### Task instructions
The required output is the lines below from the line containing "Before running the" to the line containing "The script will", inclusive, retyped exactly. No other lines belong in it.

+++ Available data

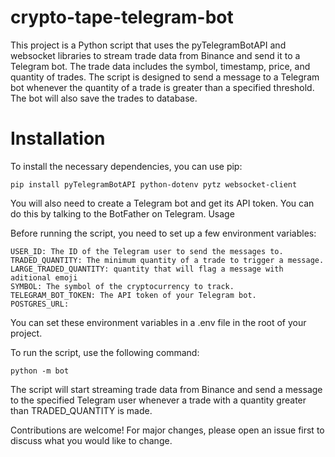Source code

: # crypto-tape-telegram-bot

This project is a Python script that uses the pyTelegramBotAPI and websocket libraries to stream trade data from Binance and send it to a Telegram bot. The trade data includes the symbol, timestamp, price, and quantity of trades. The script is designed to send a message to a Telegram bot whenever the quantity of a trade is greater than a specified threshold. The bot will also save the trades to database.

# Installation

To install the necessary dependencies, you can use pip:

    pip install pyTelegramBotAPI python-dotenv pytz websocket-client

You will also need to create a Telegram bot and get its API token. You can do this by talking to the BotFather on Telegram.
Usage

Before running the script, you need to set up a few environment variables:

    USER_ID: The ID of the Telegram user to send the messages to.
    TRADED_QUANTITY: The minimum quantity of a trade to trigger a message.
    LARGE_TRADED_QUANTITY: quantity that will flag a message with aditional emoji
    SYMBOL: The symbol of the cryptocurrency to track.
    TELEGRAM_BOT_TOKEN: The API token of your Telegram bot.
    POSTGRES_URL: 

You can set these environment variables in a .env file in the root of your project.

To run the script, use the following command:

    python -m bot

The script will start streaming trade data from Binance and send a message to the specified Telegram user whenever a trade with a quantity greater than TRADED_QUANTITY is made.

Contributions are welcome! For major changes, please open an issue first to discuss what you would like to change.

++++++

### Written response
Before running the script, you need to set up a few environment variables:

    USER_ID: The ID of the Telegram user to send the messages to.
    TRADED_QUANTITY: The minimum quantity of a trade to trigger a message.
    LARGE_TRADED_QUANTITY: quantity that will flag a message with aditional emoji
    SYMBOL: The symbol of the cryptocurrency to track.
    TELEGRAM_BOT_TOKEN: The API token of your Telegram bot.
    POSTGRES_URL: 

You can set these environment variables in a .env file in the root of your project.

To run the script, use the following command:

    python -m bot

The script will start streaming trade data from Binance and send a message to the specified Telegram user whenever a trade with a quantity greater than TRADED_QUANTITY is made.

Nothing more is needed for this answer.